By Adekunle Ade-Adeleye
Even without the Federal High Court in Ekiti admitting activist and politician Dele Farotimi to bail in the cybercrime bullying case brought against him by the Nigeria Police, it was inevitable that the Ekiti State Magistrate Court where he is standing trial for criminal defamation would also grant him bail. The police are prosecuting him pursuant to the complaint of legal icon and educationist Afe Babalola, 95. The Federal High Court set, among other terms, a bail sum of N50m, while the Magistrate Court set bail at N30m. Mr Farotimi is unlikely to face any difficulty in meeting the terms of the bails. Indeed, his former boss to whom he was presidential campaign spokesman, Peter Obi, has offered to help him meet the terms.
Clearly, going by how he pumped his fist outside the Magistrate Court in the midst of his euphoric supporters, he is not going to beg anyone he has allegedly libeled in his penny dreadful book, Nigeria and its Criminal Justice System. He may have, in the estimation of many Nigerians, particularly the Obidients and anti-establishment activists and civil society organizations, written himself into a storm, but all his adult life as a lawyer, he has been shrill in lampooning anyone he did not take a fancy to, especially government. He had hankered after a cause célèbre, now he has found one. He will milk it to the bitterest dreg in his legal jousting with Chief Babalola. He was reported to have suggested that should he face a suit over his trenchant and perhaps tendentious views, the case would drag on until the complainant passes away.
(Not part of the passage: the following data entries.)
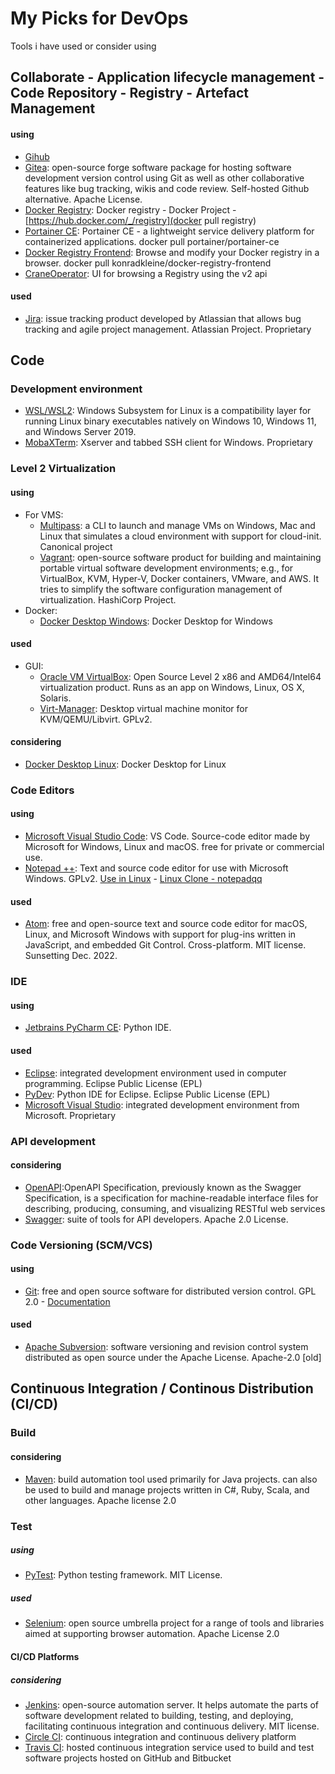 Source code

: # My Picks for DevOps

Tools i have used or consider using

## Collaborate - Application lifecycle management - Code Repository - Registry - Artefact Management ##
#### using ####
- [Gihub](https://github.com/)
- [Gitea](https://gitea.io/en-us/): open-source forge software package for hosting software development version control using Git as well as other collaborative features like bug tracking, wikis and code review. Self-hosted Github alternative. Apache License.
- [Docker Registry](https://docs.docker.com/registry/): Docker registry - Docker Project - [https://hub.docker.com/_/registry](docker pull registry)
- [Portainer CE](https://hub.docker.com/r/portainer/portainer-ce): Portainer CE - a lightweight service delivery platform for containerized applications. docker pull portainer/portainer-ce
- [Docker Registry Frontend](https://hub.docker.com/r/konradkleine/docker-registry-frontend/): Browse and modify your Docker registry in a browser. docker pull konradkleine/docker-registry-frontend
- [CraneOperator](https://hub.docker.com/r/parabuzzle/craneoperator): UI for browsing a Registry using the v2 api

#### used ####
- [Jira](https://www.atlassian.com/software/jira):  issue tracking product developed by Atlassian that allows bug tracking and agile project management. Atlassian Project. Proprietary

## Code ##
### Development environment ###
- [WSL/WSL2](https://docs.microsoft.com/en-us/windows/wsl/compare-versions): Windows Subsystem for Linux is a compatibility layer for running Linux binary executables natively on Windows 10, Windows 11, and Windows Server 2019.
- [MobaXTerm](https://mobaxterm.mobatek.net/): Xserver and tabbed SSH client for Windows. Proprietary
### Level 2 Virtualization ###
#### using ####
- For VMS:
  * [Multipass](https://multipass.run/): a CLI to launch and manage VMs on Windows, Mac and Linux that simulates a cloud environment with support for cloud-init. Canonical project
  * [Vagrant](https://www.vagrantup.com/): open-source software product for building and maintaining portable virtual software development environments; e.g., for VirtualBox, KVM, Hyper-V, Docker containers, VMware, and AWS. It tries to simplify the software configuration management of virtualization. HashiCorp Project.
- Docker:
  * [Docker Desktop Windows](https://docs.docker.com/desktop/install/windows-install/): Docker Desktop for Windows
#### used ####
- GUI:
  * [Oracle VM VirtualBox](https://www.virtualbox.org/): Open Source Level 2 x86 and AMD64/Intel64 virtualization product. Runs as an app on Windows, Linux, OS X, Solaris.
  * [Virt-Manager](https://virt-manager.org/): Desktop virtual machine monitor for KVM/QEMU/Libvirt. GPLv2.
#### considering ####
- [Docker Desktop Linux](https://docs.docker.com/desktop/install/linux-install/): Docker Desktop for Linux

### Code Editors ###
#### using ####
- [Microsoft Visual Studio Code](https://code.visualstudio.com/): VS Code. Source-code editor made by Microsoft for Windows, Linux and macOS. free for private or commercial use.
- [Notepad ++](https://notepad-plus-plus.org/): Text and source code editor for use with Microsoft Windows. GPLv2. [Use in Linux](https://itsfoss.com/notepad-plus-plus-linux/) - [Linux Clone - notepadqq](https://notepadqq.com/s/)
#### used ####
- [Atom](https://atom.io/): free and open-source text and source code editor for macOS, Linux, and Microsoft Windows with support for plug-ins written in JavaScript, and embedded Git Control. Cross-platform. MIT license. Sunsetting Dec. 2022.

### IDE ###
#### using ####
- [Jetbrains PyCharm CE](https://www.jetbrains.com/pycharm/): Python IDE.
#### used ####
- [Eclipse](https://www.eclipse.org/): integrated development environment used in computer programming. Eclipse Public License (EPL)
- [PyDev](https://www.pydev.org/): Python IDE for Eclipse. Eclipse Public License (EPL)
- [Microsoft Visual Studio](https://visualstudio.microsoft.com/fr/): integrated development environment from Microsoft. Proprietary

### API development ###
#### considering ####
- [OpenAPI](https://www.openapis.org/):OpenAPI Specification, previously known as the Swagger Specification, is a specification for machine-readable interface files for describing, producing, consuming, and visualizing RESTful web services 
- [Swagger](https://swagger.io/): suite of tools for API developers. Apache 2.0 License.

### Code Versioning (SCM/VCS) ###
#### using ####
- [Git](https://git-scm.com/): free and open source software for distributed version control. GPL 2.0 - [Documentation](https://git-scm.com/docs)
#### used ####
- [Apache Subversion](https://subversion.apache.org/): software versioning and revision control system distributed as open source under the Apache License. Apache-2.0 [old]
        
## Continuous Integration / Continous Distribution (CI/CD) ##
### Build ###
#### considering ####
- [Maven](https://maven.apache.org/): build automation tool used primarily for Java projects. can also be used to build and manage projects written in C#, Ruby, Scala, and other languages. Apache license 2.0
### Test ###
##### using #####
- [PyTest](https://docs.pytest.org/en/7.1.x/): Python testing framework. MIT License.
##### used #####
- [Selenium](https://www.selenium.dev/): open source umbrella project for a range of tools and libraries aimed at supporting browser automation. Apache License 2.0
#### CI/CD Platforms ####
##### considering #####
- [Jenkins](https://www.jenkins.io/): open-source automation server. It helps automate the parts of software development related to building, testing, and deploying, facilitating continuous integration and continuous delivery. MIT license.
- [Circle CI](https://circleci.com/): continuous integration and continuous delivery platform
- [Travis CI](https://www.travis-ci.com/): hosted continuous integration service used to build and test software projects hosted on GitHub and Bitbucket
He has been admitted to bail, partly on the condition that he must not grant press interviews. Like the Indigenous People of Biafra (IPOB) leader, Nnamdi Kanu, he would find it irresistible not speaking to the media, obliquely or undisguisedly. It is in his nature to posture, and as his December 20 bail hearing indicated, he cannot resist the glare of publicity. Leading Obidient intellectuals, their foot soldiers, and surprisingly an undistinguished faction of the Yoruba political and socio-cultural organisation, Afenifere, had all warned before Friday that should the Magistrate Court decline to grant Mr Farotimi bail, they would embark on street action. It was an empty threat: they knew the offence Mr Farotimi was charged with was bailable, and they knew after the Federal High Court had given him bail that the lower court could not conceivably refuse him. By threatening fire and brimstone, like the man in the eye of the storm himself, they were just posturing.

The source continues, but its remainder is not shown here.